When using batches, the size of the batch will affect the insertion performance so some optimal ratio between the number of entries per batch and number of batches inserted will have to be determined. To demonstrate this the following method was used to batch 10000 inserts into groups of 1 (10000 batches, same as the initial parallel approach), 10 (1000 batches), 100 (100 batches), 1000 (10 batches), 10000 (1 batch, same as the serial insertion approach) then insert each batch in parallel:
private static TimeSpan RunAsParallelBatches(int inserts, int batchSize)
{
Stopwatch watch = new Stopwatch();
watch.Start();
// batch the data to be inserted
List<List<int>> batches = new List<List<int>>();
for (int g = 0; g < inserts / batchSize; g++)
{
List<int> numbers = new List<int>();
int start = g * batchSize;
int end = start + batchSize;
for (int i = start; i < end; i++)
{
numbers.Add(i);
}
batches.Add(numbers);
}
// insert each batch in parallel
Parallel.ForEach(batches,
(batch) =>
{
using (DataClasses1DataContext ctx = new DataClasses1DataContext())
{
foreach (int number in batch)
{
ctx.Tables.InsertOnSubmit(new Table() { Number = number });
}
ctx.SubmitChanges();
}
}
);
watch.Stop();
return watch.Elapsed;
}
taking the average time for 10 runs of 10000 insertions generates the following results:
10000 inserts repeated 10 times
Average time for initial parallel insertion approach: 00:00:22.7436584
Average time in parallel using batches of 1 entity (10000 batches): 00:00:23.1088289
Average time in parallel using batches of 10 entities (1000 batches): 00:00:07.1443220
Average time in parallel using batches of 100 entities (100 batches): 00:00:04.3111268
Average time in parallel using batches of 1000 entities (10 batches): 00:00:04.0668334
Average time in parallel using batches of 10000 entities (1 batch): 00:00:08.2820498
Average time for serial insertion approach: 00:00:07.7273398
So by batching the insertions into groups, an performance increase can be gained so long as enough work is performed with in the iteration to outweigh the overhead of setting up the DataContext and performing the batch insertions.
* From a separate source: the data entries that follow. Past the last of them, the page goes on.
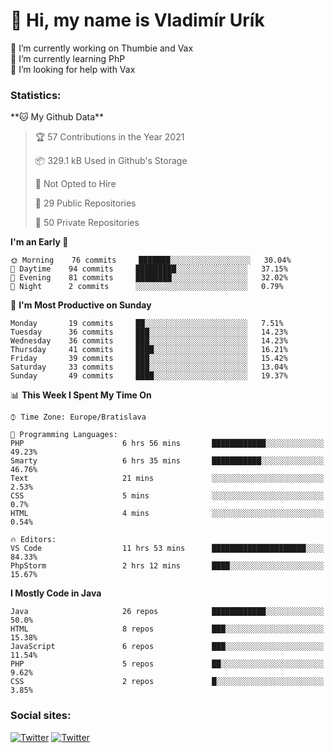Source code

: <h1> 👋 Hi, my name is Vladimír Urík</h1>
<p>
 🔭 I’m currently working on Thumbie and Vax<br>
 🌱 I’m currently learning PhP<br>
 🤔 I’m looking for help with Vax<br>
</p>
<h3>Statistics:</h3>
<!--START_SECTION:waka-->
**🐱 My Github Data** 

> 🏆 57 Contributions in the Year 2021
 > 
> 📦 329.1 kB Used in Github's Storage 
 > 
> 🚫 Not Opted to Hire
 > 
> 📜 29 Public Repositories 
 > 
> 🔑 50 Private Repositories  
 > 
**I'm an Early 🐤** 

```text
🌞 Morning    76 commits     ███████░░░░░░░░░░░░░░░░░░   30.04% 
🌆 Daytime    94 commits     █████████░░░░░░░░░░░░░░░░   37.15% 
🌃 Evening    81 commits     ████████░░░░░░░░░░░░░░░░░   32.02% 
🌙 Night      2 commits      ░░░░░░░░░░░░░░░░░░░░░░░░░   0.79%

```
📅 **I'm Most Productive on Sunday** 

```text
Monday       19 commits     ██░░░░░░░░░░░░░░░░░░░░░░░   7.51% 
Tuesday      36 commits     ███░░░░░░░░░░░░░░░░░░░░░░   14.23% 
Wednesday    36 commits     ███░░░░░░░░░░░░░░░░░░░░░░   14.23% 
Thursday     41 commits     ████░░░░░░░░░░░░░░░░░░░░░   16.21% 
Friday       39 commits     ███░░░░░░░░░░░░░░░░░░░░░░   15.42% 
Saturday     33 commits     ███░░░░░░░░░░░░░░░░░░░░░░   13.04% 
Sunday       49 commits     ████░░░░░░░░░░░░░░░░░░░░░   19.37%

```


📊 **This Week I Spent My Time On** 

```text
⌚︎ Time Zone: Europe/Bratislava

💬 Programming Languages: 
PHP                      6 hrs 56 mins       ████████████░░░░░░░░░░░░░   49.23% 
Smarty                   6 hrs 35 mins       ███████████░░░░░░░░░░░░░░   46.76% 
Text                     21 mins             ░░░░░░░░░░░░░░░░░░░░░░░░░   2.53% 
CSS                      5 mins              ░░░░░░░░░░░░░░░░░░░░░░░░░   0.7% 
HTML                     4 mins              ░░░░░░░░░░░░░░░░░░░░░░░░░   0.54%

🔥 Editors: 
VS Code                  11 hrs 53 mins      █████████████████████░░░░   84.33% 
PhpStorm                 2 hrs 12 mins       ████░░░░░░░░░░░░░░░░░░░░░   15.67%

```

**I Mostly Code in Java** 

```text
Java                     26 repos            ████████████░░░░░░░░░░░░░   50.0% 
HTML                     8 repos             ███░░░░░░░░░░░░░░░░░░░░░░   15.38% 
JavaScript               6 repos             ███░░░░░░░░░░░░░░░░░░░░░░   11.54% 
PHP                      5 repos             ██░░░░░░░░░░░░░░░░░░░░░░░   9.62% 
CSS                      2 repos             █░░░░░░░░░░░░░░░░░░░░░░░░   3.85%

```



<!--END_SECTION:waka-->

<h3>Social sites:</h3>
<p><a href="https://twitter.com/GGGEDR" target="_blank"><img alt="Twitter" src="https://img.shields.io/badge/twitter-%231DA1F2.svg?&style=for-the-badge&logo=twitter&logoColor=white" /></a> <a href="https://www.reddit.com/user/GGGEDR" target="_blank"><img alt="Twitter" src="https://img.shields.io/badge/reddit-%23FE6262.svg?&style=for-the-badge&logo=reddit&logoColor=white" /></a>
</p>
In this case by batching the insertions into groups of 1000, the parallel insertion managed to out perform the serial by ~2x on this system.
This can be done safely and will yield better performance. You need to make sure that:
you are not ever accessing the same datacontext concurrently
your are inserting batches of rows (maybe 100 to 10000 at a time). This will keep the overhead of instantiating the datacontext and opening connections low.